- Genre: Romance; Comedy;
- Written by: Jim Brecher
- Story by: Gloria Goldsmith
- Directed by: Robert Lewis
- Starring: Barbara Eden Josh Taylor Jenny O'Hara Dick O'Neill
- Music by: Mark Snow
- Country of origin: United States
- Original language: English

Production
- Executive producers: Tamara Asseyev Barry Weitz
- Producers: Barbara Eden Gloria Goldsmith
- Cinematography: Eric Van Haren Noman
- Editor: Les Green
- Running time: 100 minutes
- Production companies: Tamara Asseyev Productions New World Television

Original release
- Network: NBC
- Release: October 7, 1988

= The Secret Life of Kathy McCormick =

1988 television film by Robert Lewis

The Secret Life of Kathy McCormick is a 1988 American made-for-television romantic comedy film starring Barbara Eden, Josh Taylor, Judy Geeson, Jenny O'Hara and Dick O'Neill. It was broadcast on NBC on October 7, 1988.

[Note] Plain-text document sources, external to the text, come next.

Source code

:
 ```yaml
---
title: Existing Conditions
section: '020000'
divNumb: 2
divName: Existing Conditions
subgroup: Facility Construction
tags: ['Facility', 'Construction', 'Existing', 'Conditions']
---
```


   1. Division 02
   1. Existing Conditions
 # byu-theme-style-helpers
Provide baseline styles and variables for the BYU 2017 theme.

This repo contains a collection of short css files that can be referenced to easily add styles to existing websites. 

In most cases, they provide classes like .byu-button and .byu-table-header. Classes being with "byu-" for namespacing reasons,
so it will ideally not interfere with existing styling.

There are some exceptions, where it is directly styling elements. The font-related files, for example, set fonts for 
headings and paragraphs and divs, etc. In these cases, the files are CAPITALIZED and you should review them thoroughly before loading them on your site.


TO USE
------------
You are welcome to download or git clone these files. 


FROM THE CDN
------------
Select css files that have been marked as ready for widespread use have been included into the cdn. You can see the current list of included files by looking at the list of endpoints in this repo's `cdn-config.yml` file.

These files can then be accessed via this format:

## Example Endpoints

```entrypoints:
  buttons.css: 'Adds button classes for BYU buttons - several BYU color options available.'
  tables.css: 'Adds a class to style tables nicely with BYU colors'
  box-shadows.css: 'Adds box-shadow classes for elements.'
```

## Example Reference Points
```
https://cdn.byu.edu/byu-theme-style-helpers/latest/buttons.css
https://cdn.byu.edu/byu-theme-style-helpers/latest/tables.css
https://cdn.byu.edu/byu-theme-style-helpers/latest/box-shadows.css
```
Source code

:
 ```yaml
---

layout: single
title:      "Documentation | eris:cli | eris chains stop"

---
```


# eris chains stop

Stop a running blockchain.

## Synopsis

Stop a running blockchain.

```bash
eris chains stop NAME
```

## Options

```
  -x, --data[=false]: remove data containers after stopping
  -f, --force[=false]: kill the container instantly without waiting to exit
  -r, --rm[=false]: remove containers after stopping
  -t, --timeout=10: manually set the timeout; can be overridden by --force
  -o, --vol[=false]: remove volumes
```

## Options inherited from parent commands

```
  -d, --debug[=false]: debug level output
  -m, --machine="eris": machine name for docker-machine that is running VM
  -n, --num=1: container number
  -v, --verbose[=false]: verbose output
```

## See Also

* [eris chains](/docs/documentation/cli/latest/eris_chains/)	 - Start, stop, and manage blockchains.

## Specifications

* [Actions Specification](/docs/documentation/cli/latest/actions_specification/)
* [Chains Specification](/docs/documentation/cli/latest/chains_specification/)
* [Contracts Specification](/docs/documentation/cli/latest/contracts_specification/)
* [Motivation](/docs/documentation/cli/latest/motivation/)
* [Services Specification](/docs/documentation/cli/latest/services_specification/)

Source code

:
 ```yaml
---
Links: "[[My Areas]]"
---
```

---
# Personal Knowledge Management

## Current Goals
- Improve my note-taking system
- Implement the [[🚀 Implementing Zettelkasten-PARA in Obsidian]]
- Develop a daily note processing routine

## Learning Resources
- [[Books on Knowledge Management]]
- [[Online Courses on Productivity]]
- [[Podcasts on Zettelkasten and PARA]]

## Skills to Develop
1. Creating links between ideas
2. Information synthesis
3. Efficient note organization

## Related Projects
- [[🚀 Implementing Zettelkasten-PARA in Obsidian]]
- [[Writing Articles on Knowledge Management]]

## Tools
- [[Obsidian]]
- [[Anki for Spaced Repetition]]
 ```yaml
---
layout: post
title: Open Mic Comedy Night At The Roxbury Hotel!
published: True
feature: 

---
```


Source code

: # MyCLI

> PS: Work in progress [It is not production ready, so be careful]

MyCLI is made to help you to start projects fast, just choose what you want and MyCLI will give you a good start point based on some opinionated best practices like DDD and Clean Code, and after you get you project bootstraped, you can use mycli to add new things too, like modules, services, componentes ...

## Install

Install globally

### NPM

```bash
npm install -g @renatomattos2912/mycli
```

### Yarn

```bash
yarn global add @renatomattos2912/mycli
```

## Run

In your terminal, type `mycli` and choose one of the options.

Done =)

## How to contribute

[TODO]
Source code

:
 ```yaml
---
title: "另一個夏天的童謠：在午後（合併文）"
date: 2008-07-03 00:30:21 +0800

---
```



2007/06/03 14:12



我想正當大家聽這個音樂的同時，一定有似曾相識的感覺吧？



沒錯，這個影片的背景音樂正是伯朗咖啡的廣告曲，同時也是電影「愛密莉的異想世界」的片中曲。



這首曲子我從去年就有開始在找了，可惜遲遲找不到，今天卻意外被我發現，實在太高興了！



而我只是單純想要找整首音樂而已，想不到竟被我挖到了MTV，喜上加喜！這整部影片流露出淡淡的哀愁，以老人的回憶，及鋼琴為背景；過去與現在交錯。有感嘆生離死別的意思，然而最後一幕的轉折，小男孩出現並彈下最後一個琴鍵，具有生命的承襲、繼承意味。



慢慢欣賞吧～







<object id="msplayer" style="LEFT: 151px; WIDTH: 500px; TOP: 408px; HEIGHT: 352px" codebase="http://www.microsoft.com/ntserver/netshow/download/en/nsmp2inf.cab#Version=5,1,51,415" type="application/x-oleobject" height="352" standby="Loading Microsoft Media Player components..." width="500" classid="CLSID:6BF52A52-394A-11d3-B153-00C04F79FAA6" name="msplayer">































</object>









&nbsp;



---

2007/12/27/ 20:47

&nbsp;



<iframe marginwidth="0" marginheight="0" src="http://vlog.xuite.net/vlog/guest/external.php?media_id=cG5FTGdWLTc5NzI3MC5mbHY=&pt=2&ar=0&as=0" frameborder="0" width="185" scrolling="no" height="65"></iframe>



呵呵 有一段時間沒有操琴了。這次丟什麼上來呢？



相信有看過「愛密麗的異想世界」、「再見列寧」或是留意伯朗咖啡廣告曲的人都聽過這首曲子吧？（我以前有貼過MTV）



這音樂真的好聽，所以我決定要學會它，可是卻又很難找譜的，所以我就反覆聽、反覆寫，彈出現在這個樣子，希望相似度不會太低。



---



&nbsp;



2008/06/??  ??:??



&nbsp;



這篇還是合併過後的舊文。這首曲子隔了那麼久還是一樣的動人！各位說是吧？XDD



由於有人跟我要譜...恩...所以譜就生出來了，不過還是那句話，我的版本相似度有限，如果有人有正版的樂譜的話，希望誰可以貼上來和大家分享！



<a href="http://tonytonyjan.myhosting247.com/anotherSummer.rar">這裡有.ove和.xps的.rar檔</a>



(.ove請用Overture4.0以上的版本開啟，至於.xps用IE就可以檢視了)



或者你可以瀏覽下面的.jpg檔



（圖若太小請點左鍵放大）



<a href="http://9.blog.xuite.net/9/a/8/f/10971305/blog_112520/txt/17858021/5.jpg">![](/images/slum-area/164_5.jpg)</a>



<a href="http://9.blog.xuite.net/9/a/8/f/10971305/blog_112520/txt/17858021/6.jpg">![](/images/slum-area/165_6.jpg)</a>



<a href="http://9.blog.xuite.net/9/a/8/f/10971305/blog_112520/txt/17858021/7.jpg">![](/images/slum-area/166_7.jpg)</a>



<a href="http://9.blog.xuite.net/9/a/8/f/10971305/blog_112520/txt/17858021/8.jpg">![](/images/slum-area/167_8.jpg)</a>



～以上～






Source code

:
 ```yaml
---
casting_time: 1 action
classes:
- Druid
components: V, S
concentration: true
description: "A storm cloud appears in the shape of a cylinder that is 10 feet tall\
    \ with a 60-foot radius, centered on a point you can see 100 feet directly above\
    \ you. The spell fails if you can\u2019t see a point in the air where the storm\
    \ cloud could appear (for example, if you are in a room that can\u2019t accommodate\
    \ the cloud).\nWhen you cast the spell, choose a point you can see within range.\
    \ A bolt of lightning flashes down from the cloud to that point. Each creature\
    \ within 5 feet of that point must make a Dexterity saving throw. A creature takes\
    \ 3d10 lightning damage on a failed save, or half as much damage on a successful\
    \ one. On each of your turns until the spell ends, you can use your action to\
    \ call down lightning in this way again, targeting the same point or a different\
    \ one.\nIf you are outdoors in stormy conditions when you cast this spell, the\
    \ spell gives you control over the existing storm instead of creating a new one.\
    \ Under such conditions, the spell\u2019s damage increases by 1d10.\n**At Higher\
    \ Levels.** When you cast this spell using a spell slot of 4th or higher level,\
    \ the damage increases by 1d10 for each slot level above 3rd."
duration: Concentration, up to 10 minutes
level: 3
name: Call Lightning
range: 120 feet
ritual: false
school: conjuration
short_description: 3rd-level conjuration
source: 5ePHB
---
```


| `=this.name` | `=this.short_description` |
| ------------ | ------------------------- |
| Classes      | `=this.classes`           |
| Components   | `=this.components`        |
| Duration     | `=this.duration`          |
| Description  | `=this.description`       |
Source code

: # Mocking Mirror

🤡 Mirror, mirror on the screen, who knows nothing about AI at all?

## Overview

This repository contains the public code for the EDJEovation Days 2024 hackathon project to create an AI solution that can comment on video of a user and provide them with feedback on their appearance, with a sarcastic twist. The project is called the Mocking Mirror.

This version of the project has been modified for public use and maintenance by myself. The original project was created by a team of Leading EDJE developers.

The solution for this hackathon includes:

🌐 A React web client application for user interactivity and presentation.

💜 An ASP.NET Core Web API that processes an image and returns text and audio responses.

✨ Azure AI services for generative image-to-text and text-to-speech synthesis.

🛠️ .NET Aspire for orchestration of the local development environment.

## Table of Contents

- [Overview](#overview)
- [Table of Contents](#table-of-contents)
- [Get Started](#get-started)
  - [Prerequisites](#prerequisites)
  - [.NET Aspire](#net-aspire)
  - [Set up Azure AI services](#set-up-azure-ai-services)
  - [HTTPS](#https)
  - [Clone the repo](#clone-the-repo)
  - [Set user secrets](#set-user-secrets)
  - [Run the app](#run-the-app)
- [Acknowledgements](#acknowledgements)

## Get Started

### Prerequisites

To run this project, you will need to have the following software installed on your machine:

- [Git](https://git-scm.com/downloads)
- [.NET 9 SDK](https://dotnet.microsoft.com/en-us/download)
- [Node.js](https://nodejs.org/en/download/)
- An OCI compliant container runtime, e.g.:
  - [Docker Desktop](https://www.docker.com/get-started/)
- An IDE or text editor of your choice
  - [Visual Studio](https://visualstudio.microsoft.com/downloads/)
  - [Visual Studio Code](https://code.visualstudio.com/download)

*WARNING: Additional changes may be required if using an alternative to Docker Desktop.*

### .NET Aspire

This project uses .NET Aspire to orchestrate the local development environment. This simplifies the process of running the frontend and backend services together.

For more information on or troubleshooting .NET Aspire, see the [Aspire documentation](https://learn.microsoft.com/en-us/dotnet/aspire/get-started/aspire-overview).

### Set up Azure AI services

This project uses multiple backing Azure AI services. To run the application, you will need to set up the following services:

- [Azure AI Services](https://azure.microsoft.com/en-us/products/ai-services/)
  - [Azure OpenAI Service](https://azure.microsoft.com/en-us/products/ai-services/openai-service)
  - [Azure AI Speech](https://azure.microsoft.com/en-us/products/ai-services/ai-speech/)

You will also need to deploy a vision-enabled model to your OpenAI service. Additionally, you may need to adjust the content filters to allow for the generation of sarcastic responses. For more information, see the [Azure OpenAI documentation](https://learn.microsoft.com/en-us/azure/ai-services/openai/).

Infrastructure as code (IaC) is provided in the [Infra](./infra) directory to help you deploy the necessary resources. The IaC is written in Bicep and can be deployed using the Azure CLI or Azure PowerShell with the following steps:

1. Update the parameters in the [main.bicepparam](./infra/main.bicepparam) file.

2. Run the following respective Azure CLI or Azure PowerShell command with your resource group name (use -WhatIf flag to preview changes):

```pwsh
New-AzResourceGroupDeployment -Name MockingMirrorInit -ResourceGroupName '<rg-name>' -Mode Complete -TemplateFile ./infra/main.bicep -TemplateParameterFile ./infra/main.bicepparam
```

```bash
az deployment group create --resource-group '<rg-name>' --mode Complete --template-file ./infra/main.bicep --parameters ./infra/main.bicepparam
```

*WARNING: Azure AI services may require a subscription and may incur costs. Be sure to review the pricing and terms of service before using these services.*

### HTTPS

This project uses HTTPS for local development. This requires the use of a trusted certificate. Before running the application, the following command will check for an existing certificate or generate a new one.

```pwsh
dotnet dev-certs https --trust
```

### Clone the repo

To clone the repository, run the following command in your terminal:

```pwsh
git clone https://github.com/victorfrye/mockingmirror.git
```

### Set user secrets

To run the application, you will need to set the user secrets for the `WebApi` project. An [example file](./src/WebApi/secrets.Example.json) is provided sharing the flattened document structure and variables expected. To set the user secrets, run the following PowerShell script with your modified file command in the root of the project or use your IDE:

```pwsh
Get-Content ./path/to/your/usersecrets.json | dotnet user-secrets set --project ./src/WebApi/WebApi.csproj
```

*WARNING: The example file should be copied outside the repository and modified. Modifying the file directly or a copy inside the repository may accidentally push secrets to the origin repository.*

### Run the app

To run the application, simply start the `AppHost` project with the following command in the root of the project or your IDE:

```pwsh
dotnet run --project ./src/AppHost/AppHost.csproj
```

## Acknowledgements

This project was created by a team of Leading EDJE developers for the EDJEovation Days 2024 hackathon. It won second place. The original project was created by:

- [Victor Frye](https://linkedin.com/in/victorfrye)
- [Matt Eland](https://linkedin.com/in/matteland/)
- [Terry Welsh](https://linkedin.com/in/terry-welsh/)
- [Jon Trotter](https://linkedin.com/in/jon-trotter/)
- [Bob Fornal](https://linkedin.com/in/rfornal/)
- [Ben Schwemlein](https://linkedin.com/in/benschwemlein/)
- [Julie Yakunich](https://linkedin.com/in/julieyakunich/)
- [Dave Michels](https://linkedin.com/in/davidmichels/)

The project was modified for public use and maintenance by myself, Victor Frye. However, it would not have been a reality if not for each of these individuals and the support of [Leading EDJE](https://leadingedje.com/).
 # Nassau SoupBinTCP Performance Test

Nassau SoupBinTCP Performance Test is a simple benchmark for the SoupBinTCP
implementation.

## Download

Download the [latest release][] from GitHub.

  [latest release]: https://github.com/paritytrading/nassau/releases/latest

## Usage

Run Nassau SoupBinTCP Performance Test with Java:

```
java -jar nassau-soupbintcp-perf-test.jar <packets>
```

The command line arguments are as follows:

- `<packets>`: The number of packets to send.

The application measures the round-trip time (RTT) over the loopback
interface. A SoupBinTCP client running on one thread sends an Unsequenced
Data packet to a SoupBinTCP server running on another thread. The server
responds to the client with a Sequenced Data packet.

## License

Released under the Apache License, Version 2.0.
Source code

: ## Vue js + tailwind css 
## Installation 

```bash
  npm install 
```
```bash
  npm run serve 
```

The film's tagline in newspaper and magazine ads was: A modern-day Cinderella has an absolute ball with high society!

==Plot summary==
A modern-day Cinderella tale about a grocery-store cashier named Kathy McCormick (Barbara Eden) who becomes a member of local high society through a series of misunderstandings and when she tells her society peers she works at The Market, they believe she's talking about the stock market. While attending a charity luncheon, she meets and falls in love with Grant Sherwood (Josh Taylor), a wealthy playboy who is unaware of her true identity.

==Cast==
- Barbara Eden as Kathy McCormick
- Josh Taylor as Grant Sherwood
- Judith-Marie Bergan as Janice
- Judy Geeson as Babs
- Jenny O'Hara as Lisa
- Robert Costanzo as Sid
- Jennifer Savidge as Marsha
- Dick O'Neill as Ray

==Home media==
The Secret Life of Kathy McCormick was released on VHS on December 10, 1993.